Exercise
Make an exact copy of every entry below, with the pictures left out.

Document images with source code:
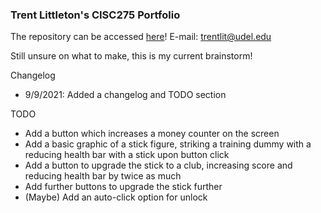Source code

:### Trent Littleton's CISC275 Portfolio
The repository can be accessed [here](https://github.com/trentlit/F21CISC275Portfolio)!
E-mail: trentlit@udel.edu



Still unsure on what to make, this is my current brainstorm!


Changelog
- 9/9/2021: Added a changelog and TODO section

TODO
- Add a button which increases a money counter on the screen 
- Add a basic graphic of a stick figure, striking a training dummy with a reducing health bar with a stick upon button click
- Add a button to upgrade the stick to a club, increasing score and reducing health bar by twice as much
- Add further buttons to upgrade the stick further
- (Maybe) Add an auto-click option for unlock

Task response
Source code

:### Trent Littleton's CISC275 Portfolio
The repository can be accessed [here](https://github.com/trentlit/F21CISC275Portfolio)!
E-mail: trentlit@udel.edu



Still unsure on what to make, this is my current brainstorm!


Changelog
- 9/9/2021: Added a changelog and TODO section

TODO
- Add a button which increases a money counter on the screen 
- Add a basic graphic of a stick figure, striking a training dummy with a reducing health bar with a stick upon button click
- Add a button to upgrade the stick to a club, increasing score and reducing health bar by twice as much
- Add further buttons to upgrade the stick further
- (Maybe) Add an auto-click option for unlock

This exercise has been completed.